Poverty in Africa is of the extreme kind, its not comparable with what we associate with as poverty in Sri Lanka - here poverty means watching people die, it means not having access to clean water or proper sanitation.
Bassamba while not an extream case still falls into that category with poverty all around you - whether it is the bone thin children with bloated bellies, or the lack of clean drinking water let alone enough to grow crops, poverty prevails in all its darkness here.
"Helping out' can be many things, it does not always have to be a big thing - too many times we stop short of helping someone thinking that perhaps it's not enough. The truth is what ever you can do does help - perhaps not changing a life, but if you can bring a smile to someone who has little reason to do so, me thinks you have done enough.
On the return trip back North heading home I went back to Bassamba, this time with a few gifts - bars of washing soap, little packets of suger and salt, biscuits, a plastic bucket to replace the rudely cut plastic can they used to draw water from the depths of their single well - small things indeed, but perhaps enough to make things a little easier at least perhaps for a day or two.
Women around the world, irrespective of where they come from, are more likely than to like a cake of perfumed toilet soap - or so I thought. Judging by the smiles on the faces of the women when I handed each of them a cake I was right.

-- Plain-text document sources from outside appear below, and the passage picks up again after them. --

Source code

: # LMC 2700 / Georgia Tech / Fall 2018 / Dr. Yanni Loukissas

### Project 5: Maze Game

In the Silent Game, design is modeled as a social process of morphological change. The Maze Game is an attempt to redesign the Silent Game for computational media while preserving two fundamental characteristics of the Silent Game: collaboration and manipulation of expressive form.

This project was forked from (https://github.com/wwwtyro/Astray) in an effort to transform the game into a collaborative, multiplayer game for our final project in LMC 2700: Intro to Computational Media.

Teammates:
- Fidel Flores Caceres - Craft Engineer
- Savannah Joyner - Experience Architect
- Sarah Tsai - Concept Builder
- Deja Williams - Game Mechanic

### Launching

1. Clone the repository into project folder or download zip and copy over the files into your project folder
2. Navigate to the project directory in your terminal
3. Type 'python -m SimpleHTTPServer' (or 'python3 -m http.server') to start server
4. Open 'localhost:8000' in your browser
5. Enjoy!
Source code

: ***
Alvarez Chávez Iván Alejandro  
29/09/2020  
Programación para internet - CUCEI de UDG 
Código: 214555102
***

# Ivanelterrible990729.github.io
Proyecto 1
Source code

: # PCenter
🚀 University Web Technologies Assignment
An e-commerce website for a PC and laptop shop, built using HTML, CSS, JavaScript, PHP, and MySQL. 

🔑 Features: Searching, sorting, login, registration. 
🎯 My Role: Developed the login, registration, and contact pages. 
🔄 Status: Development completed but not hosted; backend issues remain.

My perfect moment was to come a little later on though as I drove back along the dirt track towards the sealed road - two girls walking back from the market place in the hot sun. Stopping I handed them the last two pieces of soap I had with me and pulled away. Looking back in my side mirror I see the two of them breaking into dance, stamping their feet in the dust, twirling around, waving in the air a hand, each in which they clasped a bar of laundry soap.